A deputada federal de Mato Grosso, Coronel Fernanda (PL), criticou nesta segunda-feira (23) a decisão de um ministro do Supremo Tribunal Federal (STF) que desobrigou o banqueiro Daniel Vorcaro, proprietário do Banco Master, de comparecer à Comissão Parlamentar Mista de Inquérito (CPMI) que apura descontos indevidos em benefícios do INSS.

A parlamentar afirmou que a comissão não pode aceitar que o empresário permaneça em silêncio e fez uma comparação com o empresário norte-americano Jeffrey Epstein, acusado de comandar uma rede de tráfico e abuso sexual de menores nos Estados Unidos.

“Não podemos permitir que este homem deixe de falar a esta comissão. Há indícios de crimes que vão além das acusações de lesar aposentados e pensionistas”, declarou.

Nos Estados Unidos houve um Jeffrey que abusou de crianças e adolescentes para obter influência no meio político. Estamos vendo aqui alguém semelhante, promovendo prostituição, festas e orgias em troca de favores políticos. Não podemos permitir que isso aconteça”, completou. 
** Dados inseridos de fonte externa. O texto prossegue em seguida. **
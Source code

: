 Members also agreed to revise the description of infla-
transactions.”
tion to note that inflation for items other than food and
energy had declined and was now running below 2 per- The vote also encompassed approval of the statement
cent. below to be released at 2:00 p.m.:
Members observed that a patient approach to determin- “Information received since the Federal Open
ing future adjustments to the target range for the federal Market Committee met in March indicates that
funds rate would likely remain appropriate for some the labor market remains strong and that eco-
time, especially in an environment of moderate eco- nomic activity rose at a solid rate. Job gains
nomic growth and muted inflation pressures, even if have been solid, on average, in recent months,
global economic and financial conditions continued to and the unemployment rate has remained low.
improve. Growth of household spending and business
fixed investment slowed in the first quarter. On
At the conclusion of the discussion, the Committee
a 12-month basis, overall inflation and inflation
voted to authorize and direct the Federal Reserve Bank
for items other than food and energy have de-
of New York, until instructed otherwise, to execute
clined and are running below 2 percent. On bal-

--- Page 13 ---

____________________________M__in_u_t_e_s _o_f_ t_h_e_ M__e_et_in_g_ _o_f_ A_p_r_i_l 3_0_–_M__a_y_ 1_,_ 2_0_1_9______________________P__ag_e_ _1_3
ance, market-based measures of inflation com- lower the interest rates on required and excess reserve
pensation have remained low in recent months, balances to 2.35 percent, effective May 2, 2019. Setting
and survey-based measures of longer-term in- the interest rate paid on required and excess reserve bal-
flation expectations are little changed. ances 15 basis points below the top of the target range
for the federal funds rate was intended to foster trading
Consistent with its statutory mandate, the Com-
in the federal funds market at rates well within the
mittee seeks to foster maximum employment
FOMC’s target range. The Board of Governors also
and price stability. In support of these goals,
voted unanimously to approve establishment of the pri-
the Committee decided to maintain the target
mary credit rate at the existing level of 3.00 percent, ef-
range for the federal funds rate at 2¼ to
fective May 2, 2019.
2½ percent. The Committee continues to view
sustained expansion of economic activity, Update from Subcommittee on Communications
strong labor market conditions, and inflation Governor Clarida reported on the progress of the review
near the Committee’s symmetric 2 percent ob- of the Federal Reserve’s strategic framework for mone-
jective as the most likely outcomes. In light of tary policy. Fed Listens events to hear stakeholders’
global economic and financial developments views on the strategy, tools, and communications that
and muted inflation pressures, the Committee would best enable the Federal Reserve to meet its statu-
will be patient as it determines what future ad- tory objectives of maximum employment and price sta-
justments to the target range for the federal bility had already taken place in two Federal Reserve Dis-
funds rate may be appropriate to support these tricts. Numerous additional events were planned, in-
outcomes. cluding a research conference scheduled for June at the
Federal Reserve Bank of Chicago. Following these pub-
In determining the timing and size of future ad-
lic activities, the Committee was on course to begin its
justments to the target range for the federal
Na mesma decisão, o ministro proibiu que Vorcaro, que cumpre prisão domiciliar, se deslocasse à CPMI em jatinho particular, mas colocou à disposição a estrutura da Polícia Federal para viabilizar eventual comparecimento. A defesa do banqueiro, no entanto, não aceitou a alternativa.
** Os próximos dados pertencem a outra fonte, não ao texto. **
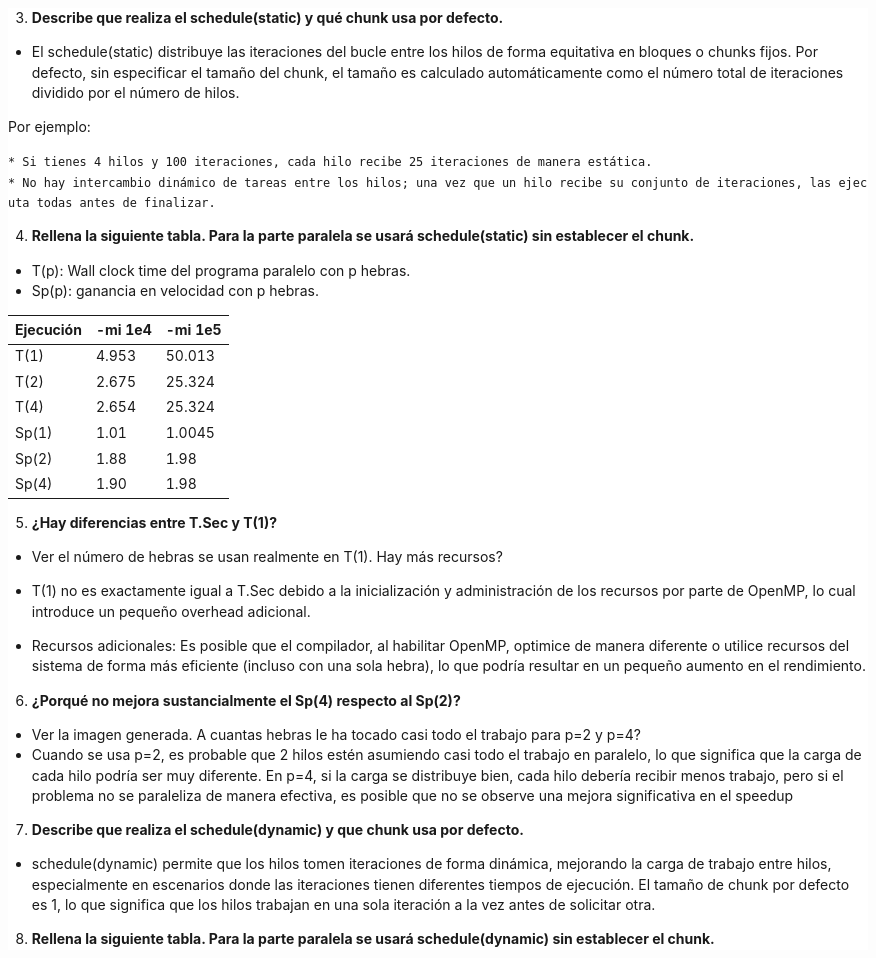 3. **Describe que realiza el schedule(static) y qué chunk usa por defecto.**

* El schedule(static) distribuye las iteraciones del bucle entre los hilos de forma equitativa en bloques o chunks fijos. Por defecto, sin especificar el tamaño del chunk, el tamaño es calculado automáticamente como el número total de iteraciones dividido por el número de hilos.

Por ejemplo:

    * Si tienes 4 hilos y 100 iteraciones, cada hilo recibe 25 iteraciones de manera estática.
    * No hay intercambio dinámico de tareas entre los hilos; una vez que un hilo recibe su conjunto de iteraciones, las ejecuta todas antes de finalizar.
    
4. **Rellena la siguiente tabla. Para la parte paralela se usará schedule(static) sin establecer el chunk.** 

 * T(p): Wall clock time del programa paralelo con p hebras.
 * Sp(p): ganancia en velocidad con p hebras.

| Ejecución   | -mi 1e4         | -mi 1e5         |
| ----------- | --------------- | --------------- | 
|T(1)         |  4.953          | 50.013          | 
|T(2)         |  2.675          | 25.324          | 
|T(4)         |  2.654          | 25.324          | 
|Sp(1)        |  1.01           | 1.0045          | 
|Sp(2)        |  1.88           | 1.98            | 
|Sp(4)        |  1.90           | 1.98            | 

5. **¿Hay diferencias entre T.Sec y T(1)?**
 * Ver el número de hebras se usan realmente en T(1). Hay más recursos? 
 
* T(1) no es exactamente igual a T.Sec debido a la inicialización y administración de los recursos por parte de OpenMP, lo cual introduce un pequeño overhead adicional.
* Recursos adicionales: Es posible que el compilador, al habilitar OpenMP, optimice de manera diferente o utilice recursos del sistema de forma más eficiente (incluso con una sola hebra), lo que podría resultar en un pequeño aumento en el rendimiento.

6. **¿Porqué no mejora sustancialmente el Sp(4) respecto al Sp(2)?**
 * Ver la imagen generada. A cuantas hebras le ha tocado casi todo el trabajo para p=2 y p=4? 
*  Cuando se usa p=2, es probable que 2 hilos estén asumiendo casi todo el trabajo en paralelo, lo que significa que la carga de cada hilo podría ser muy diferente. En p=4, si la carga se distribuye bien, cada hilo debería recibir menos trabajo, pero si el problema no se paraleliza de manera efectiva, es posible que no se observe una mejora significativa en el speedup

7. **Describe que realiza el schedule(dynamic) y que chunk usa por defecto.**
 * schedule(dynamic) permite que los hilos tomen iteraciones de forma dinámica, mejorando la carga de trabajo entre hilos, especialmente en escenarios donde las iteraciones tienen diferentes tiempos de ejecución.
El tamaño de chunk por defecto es 1, lo que significa que los hilos trabajan en una sola iteración a la vez antes de solicitar otra.

8. **Rellena la siguiente tabla. Para la parte paralela se usará schedule(dynamic) sin establecer el chunk.**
Diante disso, Coronel Fernanda sugeriu que, caso o empresário não possa ir a Brasília, os integrantes da CPMI se desloquem até São Paulo.
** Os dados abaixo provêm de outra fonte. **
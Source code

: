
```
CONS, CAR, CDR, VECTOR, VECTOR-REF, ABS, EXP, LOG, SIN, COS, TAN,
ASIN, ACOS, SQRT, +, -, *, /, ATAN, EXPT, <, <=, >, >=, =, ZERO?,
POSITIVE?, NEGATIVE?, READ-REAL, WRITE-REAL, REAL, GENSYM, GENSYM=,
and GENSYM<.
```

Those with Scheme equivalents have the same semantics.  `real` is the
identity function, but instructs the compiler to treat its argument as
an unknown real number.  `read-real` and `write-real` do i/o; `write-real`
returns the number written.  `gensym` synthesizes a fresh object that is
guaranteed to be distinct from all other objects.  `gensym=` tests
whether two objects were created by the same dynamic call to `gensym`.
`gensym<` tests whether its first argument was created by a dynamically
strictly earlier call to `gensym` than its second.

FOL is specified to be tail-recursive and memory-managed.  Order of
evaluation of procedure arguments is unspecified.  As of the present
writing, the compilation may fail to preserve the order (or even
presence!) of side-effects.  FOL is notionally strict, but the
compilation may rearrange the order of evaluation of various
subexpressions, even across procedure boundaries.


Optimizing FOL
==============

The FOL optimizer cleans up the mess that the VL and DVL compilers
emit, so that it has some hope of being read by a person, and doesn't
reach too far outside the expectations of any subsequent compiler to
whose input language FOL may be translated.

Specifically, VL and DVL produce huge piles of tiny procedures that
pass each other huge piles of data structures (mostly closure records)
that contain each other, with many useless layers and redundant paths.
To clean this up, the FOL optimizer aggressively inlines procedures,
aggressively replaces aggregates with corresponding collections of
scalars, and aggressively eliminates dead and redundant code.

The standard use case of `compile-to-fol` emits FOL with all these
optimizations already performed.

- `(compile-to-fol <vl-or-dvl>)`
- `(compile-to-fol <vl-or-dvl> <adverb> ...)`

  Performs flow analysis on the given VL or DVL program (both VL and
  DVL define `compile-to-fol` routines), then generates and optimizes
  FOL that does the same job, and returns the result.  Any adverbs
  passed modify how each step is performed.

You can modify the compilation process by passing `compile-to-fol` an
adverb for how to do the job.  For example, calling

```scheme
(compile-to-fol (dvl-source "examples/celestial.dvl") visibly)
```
Podemos ir a São Paulo. Se Maomé não vai à montanha, a montanha vai a Maomé. Se a comissão não pode trazer o ‘Jeffrey brasileiro’, que é o Vorcaro, iremos até ele para buscar a verdade”, afirmou.

Investigação

A Polícia Federal investiga um suposto esquema de fraudes bilionárias contra o sistema financeiro envolvendo o Banco Master e seus executivos. O caso tramita no STF. A relatoria estava com o ministro Dias Toffoli, mas, desde 12 de fevereiro, passou ao ministro André Mendonça.

A mudança ocorreu após a PF identificar menções a Toffoli em dispositivos eletrônicos ligados a Vorcaro.